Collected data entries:
Content starts

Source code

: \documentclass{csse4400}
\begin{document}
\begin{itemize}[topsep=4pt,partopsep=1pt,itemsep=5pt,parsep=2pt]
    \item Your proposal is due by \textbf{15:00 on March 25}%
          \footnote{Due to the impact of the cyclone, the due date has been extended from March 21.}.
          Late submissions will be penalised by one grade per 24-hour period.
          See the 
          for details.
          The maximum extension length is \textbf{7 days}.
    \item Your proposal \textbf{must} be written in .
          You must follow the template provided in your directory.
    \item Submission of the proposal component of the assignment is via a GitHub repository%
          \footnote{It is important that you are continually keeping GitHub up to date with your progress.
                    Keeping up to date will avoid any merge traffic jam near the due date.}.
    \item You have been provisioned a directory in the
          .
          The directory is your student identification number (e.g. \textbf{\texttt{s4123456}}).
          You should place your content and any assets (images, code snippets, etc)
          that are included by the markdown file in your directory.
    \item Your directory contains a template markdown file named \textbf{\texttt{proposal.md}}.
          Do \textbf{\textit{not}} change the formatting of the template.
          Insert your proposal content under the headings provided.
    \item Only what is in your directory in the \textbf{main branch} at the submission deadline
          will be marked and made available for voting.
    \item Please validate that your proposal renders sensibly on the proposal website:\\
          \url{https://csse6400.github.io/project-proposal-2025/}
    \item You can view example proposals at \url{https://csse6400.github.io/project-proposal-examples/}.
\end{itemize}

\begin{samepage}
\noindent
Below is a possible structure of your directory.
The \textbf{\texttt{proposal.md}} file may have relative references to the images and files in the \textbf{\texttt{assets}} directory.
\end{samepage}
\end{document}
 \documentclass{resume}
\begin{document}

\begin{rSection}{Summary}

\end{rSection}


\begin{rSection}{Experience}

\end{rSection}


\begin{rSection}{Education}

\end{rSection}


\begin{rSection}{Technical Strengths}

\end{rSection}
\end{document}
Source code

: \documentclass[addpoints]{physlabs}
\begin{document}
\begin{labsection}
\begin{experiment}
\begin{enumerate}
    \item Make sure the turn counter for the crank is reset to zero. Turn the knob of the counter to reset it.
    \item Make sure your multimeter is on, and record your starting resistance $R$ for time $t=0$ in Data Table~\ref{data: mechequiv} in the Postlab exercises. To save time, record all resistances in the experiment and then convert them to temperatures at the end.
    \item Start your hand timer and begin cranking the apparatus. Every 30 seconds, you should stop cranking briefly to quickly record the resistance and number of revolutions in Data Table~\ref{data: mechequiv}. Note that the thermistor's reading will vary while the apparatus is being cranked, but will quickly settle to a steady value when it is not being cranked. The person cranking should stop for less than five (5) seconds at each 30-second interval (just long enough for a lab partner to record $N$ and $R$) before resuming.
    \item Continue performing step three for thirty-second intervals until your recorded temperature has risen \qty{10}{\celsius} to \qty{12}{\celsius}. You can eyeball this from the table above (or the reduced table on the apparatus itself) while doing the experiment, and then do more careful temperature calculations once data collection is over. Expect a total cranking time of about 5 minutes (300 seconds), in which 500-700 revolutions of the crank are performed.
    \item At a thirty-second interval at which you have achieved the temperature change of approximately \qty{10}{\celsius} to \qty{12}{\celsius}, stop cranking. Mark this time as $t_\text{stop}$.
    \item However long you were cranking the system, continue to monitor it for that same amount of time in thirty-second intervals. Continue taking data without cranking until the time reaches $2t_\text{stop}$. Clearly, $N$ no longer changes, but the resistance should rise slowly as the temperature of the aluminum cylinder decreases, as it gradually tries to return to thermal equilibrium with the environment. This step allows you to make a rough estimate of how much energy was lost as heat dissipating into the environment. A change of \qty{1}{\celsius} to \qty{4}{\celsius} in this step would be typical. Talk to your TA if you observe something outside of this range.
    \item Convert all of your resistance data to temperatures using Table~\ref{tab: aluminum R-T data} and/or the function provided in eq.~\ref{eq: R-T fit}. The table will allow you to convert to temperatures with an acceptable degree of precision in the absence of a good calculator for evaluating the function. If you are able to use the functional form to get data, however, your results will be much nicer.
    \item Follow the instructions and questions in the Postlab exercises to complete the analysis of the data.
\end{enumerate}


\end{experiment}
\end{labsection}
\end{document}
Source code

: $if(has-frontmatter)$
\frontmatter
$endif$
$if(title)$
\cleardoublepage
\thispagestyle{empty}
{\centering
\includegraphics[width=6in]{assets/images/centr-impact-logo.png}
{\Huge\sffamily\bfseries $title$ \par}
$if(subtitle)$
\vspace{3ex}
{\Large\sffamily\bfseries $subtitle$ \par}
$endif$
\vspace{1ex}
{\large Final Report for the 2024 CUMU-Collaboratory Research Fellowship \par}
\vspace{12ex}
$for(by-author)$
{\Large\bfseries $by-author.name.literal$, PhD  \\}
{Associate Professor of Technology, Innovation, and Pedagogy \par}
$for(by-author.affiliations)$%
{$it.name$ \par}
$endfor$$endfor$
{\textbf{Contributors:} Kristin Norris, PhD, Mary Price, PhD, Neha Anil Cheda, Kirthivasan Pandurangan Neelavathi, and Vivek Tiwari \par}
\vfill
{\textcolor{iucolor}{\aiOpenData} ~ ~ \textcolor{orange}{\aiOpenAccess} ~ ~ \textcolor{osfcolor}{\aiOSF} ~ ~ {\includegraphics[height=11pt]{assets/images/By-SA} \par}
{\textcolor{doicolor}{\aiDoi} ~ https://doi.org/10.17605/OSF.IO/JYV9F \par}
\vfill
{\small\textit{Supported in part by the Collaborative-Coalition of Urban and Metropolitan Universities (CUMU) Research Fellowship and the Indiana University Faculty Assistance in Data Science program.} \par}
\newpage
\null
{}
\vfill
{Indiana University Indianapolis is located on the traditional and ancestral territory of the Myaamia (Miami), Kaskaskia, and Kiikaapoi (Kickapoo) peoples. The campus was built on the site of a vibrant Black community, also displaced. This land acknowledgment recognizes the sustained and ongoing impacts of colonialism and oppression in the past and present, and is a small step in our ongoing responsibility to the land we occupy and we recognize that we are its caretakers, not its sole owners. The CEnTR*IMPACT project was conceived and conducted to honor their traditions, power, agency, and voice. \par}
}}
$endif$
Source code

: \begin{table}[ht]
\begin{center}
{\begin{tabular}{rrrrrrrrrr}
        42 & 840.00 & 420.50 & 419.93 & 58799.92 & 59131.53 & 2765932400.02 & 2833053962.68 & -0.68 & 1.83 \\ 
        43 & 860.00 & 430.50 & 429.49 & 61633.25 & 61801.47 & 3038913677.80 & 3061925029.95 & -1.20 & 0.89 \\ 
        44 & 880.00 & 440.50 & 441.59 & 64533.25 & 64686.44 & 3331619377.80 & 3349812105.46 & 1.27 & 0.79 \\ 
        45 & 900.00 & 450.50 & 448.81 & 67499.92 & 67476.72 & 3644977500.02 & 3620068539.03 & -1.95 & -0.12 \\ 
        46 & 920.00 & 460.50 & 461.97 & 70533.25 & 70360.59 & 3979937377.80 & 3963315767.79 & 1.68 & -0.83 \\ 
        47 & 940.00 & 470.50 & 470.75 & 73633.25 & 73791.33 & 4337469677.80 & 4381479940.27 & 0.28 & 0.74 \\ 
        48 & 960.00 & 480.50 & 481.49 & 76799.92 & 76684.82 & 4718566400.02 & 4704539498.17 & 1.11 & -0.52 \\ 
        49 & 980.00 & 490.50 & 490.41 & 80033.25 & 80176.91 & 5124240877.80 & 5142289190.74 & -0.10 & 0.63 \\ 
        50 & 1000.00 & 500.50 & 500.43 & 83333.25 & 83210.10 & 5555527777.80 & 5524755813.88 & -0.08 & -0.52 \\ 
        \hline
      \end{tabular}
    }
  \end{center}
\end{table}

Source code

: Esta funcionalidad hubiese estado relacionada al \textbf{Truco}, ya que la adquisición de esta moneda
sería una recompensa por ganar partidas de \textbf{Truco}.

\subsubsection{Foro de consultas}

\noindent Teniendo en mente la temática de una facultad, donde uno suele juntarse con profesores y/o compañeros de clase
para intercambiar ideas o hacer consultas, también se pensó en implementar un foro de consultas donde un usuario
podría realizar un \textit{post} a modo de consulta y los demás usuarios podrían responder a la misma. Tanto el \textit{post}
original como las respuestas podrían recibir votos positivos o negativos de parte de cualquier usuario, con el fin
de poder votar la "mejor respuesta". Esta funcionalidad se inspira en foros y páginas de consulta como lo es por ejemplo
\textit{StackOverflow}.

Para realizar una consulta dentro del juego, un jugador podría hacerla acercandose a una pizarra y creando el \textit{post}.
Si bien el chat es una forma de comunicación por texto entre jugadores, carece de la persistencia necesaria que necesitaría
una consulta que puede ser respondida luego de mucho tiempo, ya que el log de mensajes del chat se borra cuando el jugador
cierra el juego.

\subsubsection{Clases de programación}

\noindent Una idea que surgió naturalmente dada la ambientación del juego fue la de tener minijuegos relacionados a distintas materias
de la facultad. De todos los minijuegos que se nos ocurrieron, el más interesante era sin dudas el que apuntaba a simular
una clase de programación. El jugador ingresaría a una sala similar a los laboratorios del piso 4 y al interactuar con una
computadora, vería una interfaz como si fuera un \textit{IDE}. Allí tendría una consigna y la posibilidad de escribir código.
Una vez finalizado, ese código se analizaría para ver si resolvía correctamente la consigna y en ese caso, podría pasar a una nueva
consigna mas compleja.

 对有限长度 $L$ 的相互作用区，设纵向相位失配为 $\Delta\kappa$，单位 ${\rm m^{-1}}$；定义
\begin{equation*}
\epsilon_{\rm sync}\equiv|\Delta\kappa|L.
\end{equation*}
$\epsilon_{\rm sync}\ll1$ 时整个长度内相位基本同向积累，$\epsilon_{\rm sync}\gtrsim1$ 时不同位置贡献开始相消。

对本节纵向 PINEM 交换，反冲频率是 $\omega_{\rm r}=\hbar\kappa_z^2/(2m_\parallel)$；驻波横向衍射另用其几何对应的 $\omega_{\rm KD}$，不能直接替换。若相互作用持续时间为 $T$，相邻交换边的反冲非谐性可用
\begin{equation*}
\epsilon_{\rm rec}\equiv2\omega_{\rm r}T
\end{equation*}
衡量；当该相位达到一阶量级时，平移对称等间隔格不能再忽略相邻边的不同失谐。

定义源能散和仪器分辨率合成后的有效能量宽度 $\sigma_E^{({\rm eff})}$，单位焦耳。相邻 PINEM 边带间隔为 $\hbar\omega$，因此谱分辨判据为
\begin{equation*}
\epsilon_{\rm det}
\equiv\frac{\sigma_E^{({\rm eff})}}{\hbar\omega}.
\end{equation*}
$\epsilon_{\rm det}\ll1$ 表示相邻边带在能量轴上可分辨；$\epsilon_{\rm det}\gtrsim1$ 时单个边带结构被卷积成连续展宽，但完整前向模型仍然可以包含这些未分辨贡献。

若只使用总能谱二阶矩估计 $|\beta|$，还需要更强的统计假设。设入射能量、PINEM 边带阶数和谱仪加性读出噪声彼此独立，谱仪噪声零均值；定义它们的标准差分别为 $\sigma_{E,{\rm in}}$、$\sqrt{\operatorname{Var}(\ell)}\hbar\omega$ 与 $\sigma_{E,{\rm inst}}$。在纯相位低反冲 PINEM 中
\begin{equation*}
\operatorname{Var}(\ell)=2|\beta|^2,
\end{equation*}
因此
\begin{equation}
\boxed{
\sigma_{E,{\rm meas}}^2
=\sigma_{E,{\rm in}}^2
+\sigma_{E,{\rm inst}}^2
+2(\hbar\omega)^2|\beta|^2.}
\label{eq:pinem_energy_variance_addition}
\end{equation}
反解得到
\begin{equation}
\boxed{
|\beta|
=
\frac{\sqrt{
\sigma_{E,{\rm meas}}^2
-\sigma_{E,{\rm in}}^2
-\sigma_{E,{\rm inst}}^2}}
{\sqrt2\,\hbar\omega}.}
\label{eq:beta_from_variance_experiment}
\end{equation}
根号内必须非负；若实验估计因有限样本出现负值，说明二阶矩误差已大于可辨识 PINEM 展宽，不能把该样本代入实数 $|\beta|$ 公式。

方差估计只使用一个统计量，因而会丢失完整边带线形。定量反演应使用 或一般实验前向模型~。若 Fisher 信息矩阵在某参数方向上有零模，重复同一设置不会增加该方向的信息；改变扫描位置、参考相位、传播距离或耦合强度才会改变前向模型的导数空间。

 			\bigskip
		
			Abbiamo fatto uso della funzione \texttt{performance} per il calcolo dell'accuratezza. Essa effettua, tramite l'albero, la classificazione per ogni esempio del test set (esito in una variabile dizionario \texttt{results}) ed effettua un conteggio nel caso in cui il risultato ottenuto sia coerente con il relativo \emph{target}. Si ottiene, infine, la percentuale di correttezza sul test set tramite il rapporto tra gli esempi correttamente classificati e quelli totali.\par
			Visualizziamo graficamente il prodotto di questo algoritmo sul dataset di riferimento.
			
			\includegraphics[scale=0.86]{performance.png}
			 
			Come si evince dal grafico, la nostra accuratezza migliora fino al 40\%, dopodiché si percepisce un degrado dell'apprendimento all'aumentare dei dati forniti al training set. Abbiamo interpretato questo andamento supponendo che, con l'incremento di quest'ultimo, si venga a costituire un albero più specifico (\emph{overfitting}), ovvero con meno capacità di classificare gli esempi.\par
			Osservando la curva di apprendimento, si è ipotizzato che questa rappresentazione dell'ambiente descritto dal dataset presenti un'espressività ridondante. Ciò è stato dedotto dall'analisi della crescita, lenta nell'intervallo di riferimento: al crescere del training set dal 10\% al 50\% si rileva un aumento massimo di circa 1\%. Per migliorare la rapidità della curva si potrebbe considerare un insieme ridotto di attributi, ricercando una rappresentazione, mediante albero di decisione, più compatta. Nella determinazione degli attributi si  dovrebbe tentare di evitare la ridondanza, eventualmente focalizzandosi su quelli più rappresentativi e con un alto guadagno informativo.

Content ends

Directions -> Looking at the data above, give the number of lines that include "subsubsection"; add nothing else.

Answer space -> 2